━━━ Source data ━━━
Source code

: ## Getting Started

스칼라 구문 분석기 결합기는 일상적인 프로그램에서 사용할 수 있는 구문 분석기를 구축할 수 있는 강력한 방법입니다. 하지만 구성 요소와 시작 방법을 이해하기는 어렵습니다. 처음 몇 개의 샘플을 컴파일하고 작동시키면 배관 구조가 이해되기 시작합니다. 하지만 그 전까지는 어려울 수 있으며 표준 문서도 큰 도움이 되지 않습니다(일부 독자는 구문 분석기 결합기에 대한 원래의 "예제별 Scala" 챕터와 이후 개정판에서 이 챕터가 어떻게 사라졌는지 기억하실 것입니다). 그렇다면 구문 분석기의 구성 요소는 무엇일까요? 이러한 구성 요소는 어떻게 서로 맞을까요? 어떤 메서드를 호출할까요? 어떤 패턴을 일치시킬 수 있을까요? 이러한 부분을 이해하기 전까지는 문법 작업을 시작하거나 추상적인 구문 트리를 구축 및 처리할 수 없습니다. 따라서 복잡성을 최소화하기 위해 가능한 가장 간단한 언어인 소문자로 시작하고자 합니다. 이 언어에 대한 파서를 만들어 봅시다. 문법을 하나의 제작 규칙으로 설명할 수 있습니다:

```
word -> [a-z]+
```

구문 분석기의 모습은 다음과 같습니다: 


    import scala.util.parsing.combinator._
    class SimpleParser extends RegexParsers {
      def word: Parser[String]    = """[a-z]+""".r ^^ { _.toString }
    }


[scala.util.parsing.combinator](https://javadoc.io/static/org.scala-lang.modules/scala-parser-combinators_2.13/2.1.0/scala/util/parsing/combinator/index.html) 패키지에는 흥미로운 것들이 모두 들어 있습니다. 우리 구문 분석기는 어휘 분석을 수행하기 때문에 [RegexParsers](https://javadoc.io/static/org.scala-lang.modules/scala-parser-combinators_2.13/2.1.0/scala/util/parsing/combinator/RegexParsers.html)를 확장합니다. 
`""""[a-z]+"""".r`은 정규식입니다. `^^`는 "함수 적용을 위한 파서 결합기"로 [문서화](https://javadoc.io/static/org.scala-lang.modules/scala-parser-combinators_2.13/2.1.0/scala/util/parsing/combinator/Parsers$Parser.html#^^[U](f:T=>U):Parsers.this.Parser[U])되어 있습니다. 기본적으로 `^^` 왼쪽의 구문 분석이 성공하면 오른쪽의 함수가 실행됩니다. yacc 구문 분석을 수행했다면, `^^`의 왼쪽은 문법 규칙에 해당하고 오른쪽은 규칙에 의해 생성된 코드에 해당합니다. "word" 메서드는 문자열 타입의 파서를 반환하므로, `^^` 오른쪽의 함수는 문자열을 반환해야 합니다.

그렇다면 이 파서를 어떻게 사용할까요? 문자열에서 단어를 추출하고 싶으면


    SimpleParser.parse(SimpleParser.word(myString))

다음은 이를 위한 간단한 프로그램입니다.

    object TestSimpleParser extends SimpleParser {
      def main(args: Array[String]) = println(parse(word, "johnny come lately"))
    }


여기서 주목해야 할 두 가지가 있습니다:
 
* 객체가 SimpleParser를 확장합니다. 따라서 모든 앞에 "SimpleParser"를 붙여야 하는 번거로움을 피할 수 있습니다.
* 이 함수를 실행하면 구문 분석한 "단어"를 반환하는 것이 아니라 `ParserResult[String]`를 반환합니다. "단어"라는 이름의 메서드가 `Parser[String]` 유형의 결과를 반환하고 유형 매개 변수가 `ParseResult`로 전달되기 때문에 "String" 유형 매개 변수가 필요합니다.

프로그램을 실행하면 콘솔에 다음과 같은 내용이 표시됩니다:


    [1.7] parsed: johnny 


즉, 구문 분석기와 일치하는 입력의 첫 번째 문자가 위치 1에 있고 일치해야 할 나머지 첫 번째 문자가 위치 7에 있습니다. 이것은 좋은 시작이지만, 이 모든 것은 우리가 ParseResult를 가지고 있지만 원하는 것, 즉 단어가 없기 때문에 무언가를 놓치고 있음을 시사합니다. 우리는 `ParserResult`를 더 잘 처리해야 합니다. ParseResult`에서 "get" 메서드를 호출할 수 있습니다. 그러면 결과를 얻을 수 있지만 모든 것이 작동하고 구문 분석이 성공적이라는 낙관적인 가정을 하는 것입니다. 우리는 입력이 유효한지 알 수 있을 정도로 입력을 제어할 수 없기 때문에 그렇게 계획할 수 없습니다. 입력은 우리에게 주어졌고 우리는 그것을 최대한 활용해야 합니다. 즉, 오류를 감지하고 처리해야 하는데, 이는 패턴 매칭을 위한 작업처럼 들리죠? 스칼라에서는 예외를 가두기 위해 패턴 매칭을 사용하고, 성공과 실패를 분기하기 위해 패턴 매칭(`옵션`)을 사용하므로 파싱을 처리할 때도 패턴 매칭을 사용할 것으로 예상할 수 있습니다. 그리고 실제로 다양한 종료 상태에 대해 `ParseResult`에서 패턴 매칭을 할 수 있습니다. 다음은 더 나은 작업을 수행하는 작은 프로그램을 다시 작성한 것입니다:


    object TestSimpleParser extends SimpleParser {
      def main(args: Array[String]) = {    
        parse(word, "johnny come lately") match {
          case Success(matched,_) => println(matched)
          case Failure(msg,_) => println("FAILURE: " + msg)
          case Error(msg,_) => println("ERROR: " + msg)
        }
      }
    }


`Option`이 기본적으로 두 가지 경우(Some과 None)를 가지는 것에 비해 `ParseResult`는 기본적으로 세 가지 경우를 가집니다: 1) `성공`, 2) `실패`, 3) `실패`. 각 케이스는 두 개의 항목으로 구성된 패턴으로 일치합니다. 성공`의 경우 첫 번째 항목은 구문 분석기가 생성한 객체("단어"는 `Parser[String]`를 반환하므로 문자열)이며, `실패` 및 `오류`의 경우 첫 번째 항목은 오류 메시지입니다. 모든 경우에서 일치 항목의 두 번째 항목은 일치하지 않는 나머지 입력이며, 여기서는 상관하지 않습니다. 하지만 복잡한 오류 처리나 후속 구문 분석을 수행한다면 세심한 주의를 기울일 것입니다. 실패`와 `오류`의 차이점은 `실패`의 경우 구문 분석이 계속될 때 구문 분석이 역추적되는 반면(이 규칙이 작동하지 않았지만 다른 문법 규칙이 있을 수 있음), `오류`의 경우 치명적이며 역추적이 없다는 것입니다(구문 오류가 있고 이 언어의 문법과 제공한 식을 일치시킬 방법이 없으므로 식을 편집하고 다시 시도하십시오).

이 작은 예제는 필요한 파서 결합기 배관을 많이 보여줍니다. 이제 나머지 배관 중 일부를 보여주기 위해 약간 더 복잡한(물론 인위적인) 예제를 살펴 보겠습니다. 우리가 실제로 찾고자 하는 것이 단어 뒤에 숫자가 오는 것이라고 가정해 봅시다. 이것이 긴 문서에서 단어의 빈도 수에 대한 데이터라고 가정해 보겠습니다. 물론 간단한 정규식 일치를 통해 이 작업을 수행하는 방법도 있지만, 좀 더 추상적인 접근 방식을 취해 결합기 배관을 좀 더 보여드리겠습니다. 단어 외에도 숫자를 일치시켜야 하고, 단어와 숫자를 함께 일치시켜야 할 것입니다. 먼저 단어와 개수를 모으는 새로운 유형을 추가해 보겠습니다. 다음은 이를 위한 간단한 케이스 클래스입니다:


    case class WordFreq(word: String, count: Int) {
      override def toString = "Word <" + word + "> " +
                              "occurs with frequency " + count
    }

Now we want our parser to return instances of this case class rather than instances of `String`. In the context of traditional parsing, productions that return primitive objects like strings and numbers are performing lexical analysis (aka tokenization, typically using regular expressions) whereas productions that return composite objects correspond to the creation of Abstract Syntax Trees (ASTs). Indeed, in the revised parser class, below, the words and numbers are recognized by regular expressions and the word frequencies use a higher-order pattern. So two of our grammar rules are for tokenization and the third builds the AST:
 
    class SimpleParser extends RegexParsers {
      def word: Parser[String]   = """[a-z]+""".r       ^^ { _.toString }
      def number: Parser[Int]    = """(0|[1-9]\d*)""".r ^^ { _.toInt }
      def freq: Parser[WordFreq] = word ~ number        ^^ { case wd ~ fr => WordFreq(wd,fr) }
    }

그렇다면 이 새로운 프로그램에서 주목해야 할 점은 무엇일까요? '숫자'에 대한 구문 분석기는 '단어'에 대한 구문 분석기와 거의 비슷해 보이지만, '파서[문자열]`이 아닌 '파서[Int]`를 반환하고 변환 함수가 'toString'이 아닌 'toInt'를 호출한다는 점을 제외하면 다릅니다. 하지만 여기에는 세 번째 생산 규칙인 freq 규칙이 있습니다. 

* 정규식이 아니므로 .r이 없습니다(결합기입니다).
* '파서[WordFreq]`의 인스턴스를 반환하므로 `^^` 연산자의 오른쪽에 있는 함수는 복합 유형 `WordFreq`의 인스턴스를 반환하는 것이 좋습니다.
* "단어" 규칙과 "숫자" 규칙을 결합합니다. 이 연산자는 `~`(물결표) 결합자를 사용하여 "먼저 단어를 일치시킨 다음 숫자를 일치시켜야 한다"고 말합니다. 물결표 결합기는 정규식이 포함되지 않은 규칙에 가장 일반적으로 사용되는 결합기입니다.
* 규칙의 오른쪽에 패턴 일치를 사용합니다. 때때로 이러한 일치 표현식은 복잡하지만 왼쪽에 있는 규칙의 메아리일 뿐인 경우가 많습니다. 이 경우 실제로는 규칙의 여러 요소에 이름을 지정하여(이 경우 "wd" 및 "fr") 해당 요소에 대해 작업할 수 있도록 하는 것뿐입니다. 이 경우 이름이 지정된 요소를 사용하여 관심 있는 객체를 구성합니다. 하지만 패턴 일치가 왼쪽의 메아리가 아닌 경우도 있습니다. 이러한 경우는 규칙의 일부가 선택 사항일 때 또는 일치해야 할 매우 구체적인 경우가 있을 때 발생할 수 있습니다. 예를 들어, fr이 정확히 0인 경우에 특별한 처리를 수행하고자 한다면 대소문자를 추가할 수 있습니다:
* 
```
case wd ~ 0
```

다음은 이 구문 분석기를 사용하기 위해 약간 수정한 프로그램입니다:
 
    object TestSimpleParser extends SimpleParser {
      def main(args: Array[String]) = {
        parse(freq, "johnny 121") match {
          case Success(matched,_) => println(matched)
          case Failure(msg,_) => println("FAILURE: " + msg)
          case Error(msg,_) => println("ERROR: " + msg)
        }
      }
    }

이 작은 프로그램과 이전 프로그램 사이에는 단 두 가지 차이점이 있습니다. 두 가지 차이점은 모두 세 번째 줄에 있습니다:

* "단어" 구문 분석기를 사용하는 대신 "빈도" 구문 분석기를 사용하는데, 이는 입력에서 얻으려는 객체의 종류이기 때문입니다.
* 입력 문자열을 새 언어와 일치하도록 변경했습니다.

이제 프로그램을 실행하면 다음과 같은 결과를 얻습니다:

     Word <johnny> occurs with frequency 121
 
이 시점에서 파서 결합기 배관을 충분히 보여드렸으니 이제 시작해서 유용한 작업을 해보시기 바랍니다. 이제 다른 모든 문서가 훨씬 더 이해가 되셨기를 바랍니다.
━━━
▶ _What you should do_: Search the data above for the word "args" and show every line that has it.

▶ _Your solution_:
      def main(args: Array[String]) = println(parse(word, "johnny come lately"))
      def main(args: Array[String]) = {    
      def main(args: Array[String]) = {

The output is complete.